Task brief =>
Set down every record below exactly as it stands, minus the pictures.

[Start of section]

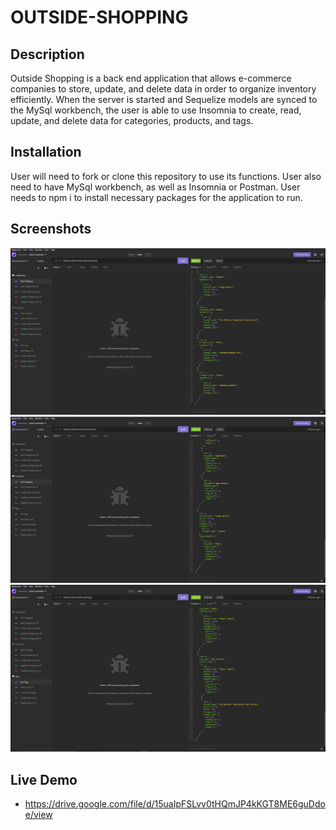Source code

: # OUTSIDE-SHOPPING

## Description

Outside Shopping is a back end application that allows e-commerce companies to store, update, and delete data in order to organize inventory efficiently. When the server is started and Sequelize models are synced to the MySql workbench, the user is able to use Insomnia to create, read, update, and delete data for categories, products, and tags.

## Installation

User will need to fork or clone this repository to use its functions. User also need to have MySql workbench, as well as Insomnia or Postman. User needs to npm i to install necessary packages for the application to run.

## Screenshots

![](./images/capture1.PNG)
![](./images/capture2.PNG)
![](./images/capture3.PNG)

## Live Demo

* https://drive.google.com/file/d/15uaIpFSLvv0tHQmJP4kKGT8ME6guDdoe/view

[End of section]

Answer to this exercise =>
Source code

: # OUTSIDE-SHOPPING

## Description

Outside Shopping is a back end application that allows e-commerce companies to store, update, and delete data in order to organize inventory efficiently. When the server is started and Sequelize models are synced to the MySql workbench, the user is able to use Insomnia to create, read, update, and delete data for categories, products, and tags.

## Installation

User will need to fork or clone this repository to use its functions. User also need to have MySql workbench, as well as Insomnia or Postman. User needs to npm i to install necessary packages for the application to run.

## Screenshots

![](./images/capture1.PNG)
![](./images/capture2.PNG)
![](./images/capture3.PNG)

## Live Demo

* https://drive.google.com/file/d/15uaIpFSLvv0tHQmJP4kKGT8ME6guDdoe/view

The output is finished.